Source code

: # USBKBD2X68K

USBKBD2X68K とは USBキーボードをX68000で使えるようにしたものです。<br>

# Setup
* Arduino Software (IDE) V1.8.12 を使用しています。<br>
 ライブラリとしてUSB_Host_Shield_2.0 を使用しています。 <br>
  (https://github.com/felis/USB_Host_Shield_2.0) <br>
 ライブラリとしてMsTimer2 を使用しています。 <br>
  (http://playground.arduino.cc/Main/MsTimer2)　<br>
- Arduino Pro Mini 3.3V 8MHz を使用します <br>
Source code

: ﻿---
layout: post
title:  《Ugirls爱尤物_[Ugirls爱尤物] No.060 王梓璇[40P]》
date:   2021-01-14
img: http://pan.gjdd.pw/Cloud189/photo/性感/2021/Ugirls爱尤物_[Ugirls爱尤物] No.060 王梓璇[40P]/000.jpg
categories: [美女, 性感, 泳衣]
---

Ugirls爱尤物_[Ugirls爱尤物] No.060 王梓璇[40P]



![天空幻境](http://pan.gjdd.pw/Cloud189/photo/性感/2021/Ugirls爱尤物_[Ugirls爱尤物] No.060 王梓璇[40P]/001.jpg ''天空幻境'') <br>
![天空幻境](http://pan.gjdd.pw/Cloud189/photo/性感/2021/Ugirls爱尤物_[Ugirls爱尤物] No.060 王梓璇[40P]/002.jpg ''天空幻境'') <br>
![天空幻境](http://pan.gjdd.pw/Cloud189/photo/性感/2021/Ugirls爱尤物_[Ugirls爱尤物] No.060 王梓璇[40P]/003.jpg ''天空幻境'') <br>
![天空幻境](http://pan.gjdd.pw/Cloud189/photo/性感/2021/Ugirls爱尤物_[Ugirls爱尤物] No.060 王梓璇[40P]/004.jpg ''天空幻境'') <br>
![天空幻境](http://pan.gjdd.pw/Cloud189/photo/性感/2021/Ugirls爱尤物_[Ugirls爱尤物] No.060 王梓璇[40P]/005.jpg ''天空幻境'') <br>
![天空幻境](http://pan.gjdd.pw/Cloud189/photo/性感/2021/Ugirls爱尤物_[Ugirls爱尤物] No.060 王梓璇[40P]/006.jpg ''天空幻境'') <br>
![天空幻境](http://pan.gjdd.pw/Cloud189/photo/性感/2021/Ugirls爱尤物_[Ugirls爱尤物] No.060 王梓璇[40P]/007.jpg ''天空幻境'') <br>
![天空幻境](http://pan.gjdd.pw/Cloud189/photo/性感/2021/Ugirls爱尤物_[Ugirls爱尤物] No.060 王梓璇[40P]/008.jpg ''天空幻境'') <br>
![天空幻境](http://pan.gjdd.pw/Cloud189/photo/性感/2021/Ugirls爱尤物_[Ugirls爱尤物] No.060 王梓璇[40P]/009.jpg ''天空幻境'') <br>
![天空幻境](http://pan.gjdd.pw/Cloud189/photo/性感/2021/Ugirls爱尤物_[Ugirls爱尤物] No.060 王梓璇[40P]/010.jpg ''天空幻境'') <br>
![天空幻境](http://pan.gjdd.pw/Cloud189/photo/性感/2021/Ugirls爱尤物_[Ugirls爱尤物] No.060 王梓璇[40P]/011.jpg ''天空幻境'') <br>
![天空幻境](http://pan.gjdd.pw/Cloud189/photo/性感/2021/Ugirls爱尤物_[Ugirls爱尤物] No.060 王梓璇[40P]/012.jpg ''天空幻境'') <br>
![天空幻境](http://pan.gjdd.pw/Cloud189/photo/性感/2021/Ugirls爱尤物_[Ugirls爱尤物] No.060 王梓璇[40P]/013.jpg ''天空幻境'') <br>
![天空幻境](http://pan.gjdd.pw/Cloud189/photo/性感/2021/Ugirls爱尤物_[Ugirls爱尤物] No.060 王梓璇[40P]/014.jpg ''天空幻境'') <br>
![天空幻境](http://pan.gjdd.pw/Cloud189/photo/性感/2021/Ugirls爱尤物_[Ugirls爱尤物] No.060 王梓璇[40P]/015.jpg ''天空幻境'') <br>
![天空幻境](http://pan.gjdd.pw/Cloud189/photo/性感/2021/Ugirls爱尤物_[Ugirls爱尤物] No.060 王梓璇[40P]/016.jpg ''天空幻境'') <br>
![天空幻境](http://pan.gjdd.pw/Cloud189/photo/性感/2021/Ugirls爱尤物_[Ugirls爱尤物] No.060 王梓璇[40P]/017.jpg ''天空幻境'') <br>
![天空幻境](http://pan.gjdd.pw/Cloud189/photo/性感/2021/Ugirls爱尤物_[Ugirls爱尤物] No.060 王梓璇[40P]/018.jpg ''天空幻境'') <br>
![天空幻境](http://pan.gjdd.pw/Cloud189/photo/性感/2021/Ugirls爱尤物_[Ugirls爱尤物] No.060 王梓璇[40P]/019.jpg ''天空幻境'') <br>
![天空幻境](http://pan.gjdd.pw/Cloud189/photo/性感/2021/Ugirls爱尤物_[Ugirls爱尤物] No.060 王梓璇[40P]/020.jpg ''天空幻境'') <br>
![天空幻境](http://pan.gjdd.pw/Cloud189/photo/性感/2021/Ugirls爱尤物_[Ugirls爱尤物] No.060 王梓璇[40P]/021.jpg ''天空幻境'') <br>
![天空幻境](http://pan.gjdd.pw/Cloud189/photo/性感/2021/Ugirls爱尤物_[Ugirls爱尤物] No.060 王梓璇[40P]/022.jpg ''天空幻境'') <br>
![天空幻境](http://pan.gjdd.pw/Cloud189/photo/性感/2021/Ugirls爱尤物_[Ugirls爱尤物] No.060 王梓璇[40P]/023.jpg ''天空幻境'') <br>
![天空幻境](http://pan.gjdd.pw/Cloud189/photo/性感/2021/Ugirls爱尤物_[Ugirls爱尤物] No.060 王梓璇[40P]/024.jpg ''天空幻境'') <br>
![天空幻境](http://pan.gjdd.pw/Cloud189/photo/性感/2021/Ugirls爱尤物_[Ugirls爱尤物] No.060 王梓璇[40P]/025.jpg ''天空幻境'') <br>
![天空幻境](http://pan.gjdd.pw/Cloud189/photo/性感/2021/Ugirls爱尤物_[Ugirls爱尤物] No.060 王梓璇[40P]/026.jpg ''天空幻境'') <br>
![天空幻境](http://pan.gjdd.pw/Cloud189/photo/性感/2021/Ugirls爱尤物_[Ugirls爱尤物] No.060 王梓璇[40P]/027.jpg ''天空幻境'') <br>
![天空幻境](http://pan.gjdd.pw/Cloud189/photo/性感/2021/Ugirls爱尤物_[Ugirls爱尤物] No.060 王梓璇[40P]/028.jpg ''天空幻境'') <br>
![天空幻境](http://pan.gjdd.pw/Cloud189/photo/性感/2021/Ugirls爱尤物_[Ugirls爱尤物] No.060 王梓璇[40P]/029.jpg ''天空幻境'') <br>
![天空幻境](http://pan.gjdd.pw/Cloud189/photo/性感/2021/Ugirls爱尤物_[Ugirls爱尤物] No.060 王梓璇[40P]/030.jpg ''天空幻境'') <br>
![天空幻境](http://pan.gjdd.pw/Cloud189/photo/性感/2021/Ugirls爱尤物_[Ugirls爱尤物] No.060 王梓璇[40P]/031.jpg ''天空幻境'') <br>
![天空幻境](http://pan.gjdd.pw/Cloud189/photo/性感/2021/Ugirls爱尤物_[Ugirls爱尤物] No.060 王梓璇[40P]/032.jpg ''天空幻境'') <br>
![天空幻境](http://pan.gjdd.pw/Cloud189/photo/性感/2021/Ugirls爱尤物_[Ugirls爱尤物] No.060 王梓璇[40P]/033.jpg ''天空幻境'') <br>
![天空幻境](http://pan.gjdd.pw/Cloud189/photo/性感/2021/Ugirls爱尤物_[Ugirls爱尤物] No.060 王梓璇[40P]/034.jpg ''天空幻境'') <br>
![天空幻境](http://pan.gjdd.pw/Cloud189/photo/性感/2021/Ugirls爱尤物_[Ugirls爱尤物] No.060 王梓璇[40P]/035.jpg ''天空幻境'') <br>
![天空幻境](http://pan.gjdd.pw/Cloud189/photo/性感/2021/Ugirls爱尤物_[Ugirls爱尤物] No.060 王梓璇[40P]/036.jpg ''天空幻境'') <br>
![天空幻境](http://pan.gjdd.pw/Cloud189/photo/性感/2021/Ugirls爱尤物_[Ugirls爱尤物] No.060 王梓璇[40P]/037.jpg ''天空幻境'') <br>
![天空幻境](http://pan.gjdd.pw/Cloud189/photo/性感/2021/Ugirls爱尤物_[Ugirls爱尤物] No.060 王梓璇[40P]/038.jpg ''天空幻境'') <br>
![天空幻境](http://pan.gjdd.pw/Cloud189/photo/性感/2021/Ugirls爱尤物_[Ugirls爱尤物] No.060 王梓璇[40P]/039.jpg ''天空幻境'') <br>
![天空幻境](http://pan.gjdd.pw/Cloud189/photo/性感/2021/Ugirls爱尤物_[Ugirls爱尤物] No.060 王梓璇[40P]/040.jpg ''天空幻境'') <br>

---

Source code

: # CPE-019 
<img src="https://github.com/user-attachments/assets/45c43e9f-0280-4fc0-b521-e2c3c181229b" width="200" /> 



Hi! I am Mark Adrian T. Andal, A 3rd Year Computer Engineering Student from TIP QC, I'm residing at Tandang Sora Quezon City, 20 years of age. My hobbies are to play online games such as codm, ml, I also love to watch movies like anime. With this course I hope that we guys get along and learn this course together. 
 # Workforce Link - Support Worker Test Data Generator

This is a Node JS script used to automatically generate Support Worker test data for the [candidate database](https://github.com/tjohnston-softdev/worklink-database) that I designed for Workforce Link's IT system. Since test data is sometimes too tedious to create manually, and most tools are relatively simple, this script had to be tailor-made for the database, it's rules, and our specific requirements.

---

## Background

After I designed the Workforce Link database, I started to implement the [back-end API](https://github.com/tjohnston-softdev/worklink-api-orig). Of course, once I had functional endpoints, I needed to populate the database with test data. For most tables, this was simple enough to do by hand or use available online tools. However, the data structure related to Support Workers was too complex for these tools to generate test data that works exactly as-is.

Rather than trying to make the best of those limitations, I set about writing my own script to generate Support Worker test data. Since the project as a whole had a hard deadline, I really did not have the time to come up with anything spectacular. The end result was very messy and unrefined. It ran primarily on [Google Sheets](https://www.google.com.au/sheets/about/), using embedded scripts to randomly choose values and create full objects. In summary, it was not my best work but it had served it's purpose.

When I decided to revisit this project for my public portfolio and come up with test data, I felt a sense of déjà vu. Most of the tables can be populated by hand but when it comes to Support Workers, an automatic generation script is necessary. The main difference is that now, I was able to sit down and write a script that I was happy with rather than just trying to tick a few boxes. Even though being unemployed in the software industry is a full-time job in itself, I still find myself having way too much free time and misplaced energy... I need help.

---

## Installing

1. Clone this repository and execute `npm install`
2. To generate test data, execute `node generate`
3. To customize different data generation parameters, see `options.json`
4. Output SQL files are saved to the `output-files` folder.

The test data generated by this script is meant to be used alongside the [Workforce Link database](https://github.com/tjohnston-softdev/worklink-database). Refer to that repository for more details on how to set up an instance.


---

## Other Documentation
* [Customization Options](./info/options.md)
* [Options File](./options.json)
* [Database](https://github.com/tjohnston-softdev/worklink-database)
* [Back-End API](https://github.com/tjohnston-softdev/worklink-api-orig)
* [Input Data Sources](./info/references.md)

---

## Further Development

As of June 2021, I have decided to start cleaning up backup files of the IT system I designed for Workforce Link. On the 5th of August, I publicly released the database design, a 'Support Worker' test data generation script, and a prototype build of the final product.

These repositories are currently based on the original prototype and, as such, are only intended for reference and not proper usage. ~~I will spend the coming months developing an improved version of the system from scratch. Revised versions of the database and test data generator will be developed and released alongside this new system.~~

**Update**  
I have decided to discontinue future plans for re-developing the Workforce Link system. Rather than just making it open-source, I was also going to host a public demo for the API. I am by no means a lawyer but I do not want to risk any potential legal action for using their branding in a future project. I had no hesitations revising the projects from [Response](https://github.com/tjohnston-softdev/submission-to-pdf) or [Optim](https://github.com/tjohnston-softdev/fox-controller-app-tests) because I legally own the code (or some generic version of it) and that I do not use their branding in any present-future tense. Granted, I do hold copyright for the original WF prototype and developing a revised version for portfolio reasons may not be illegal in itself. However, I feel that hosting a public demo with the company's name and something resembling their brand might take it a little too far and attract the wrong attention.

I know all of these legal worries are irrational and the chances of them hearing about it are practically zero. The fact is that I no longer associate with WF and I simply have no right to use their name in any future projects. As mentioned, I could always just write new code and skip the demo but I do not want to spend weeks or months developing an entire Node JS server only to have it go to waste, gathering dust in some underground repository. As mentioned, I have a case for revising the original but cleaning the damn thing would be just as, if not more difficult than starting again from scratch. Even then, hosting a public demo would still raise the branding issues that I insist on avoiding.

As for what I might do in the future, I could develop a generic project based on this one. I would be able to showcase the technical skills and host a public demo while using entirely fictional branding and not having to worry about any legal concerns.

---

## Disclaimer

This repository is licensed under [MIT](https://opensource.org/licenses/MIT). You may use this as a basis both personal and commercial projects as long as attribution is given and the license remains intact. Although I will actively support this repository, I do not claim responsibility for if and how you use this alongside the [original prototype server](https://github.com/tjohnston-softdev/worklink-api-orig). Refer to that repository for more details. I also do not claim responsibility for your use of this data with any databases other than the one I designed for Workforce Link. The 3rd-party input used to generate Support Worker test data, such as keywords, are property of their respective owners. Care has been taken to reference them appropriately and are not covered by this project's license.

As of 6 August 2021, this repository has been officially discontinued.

Work required: Lines holding the word "only" should be copied from the entries above.

Problem solution:
These repositories are currently based on the original prototype and, as such, are only intended for reference and not proper usage. ~~I will spend the coming months developing an improved version of the system from scratch. Revised versions of the database and test data generator will be developed and released alongside this new system.~~
I know all of these legal worries are irrational and the chances of them hearing about it are practically zero. The fact is that I no longer associate with WF and I simply have no right to use their name in any future projects. As mentioned, I could always just write new code and skip the demo but I do not want to spend weeks or months developing an entire Node JS server only to have it go to waste, gathering dust in some underground repository. As mentioned, I have a case for revising the original but cleaning the damn thing would be just as, if not more difficult than starting again from scratch. Even then, hosting a public demo would still raise the branding issues that I insist on avoiding.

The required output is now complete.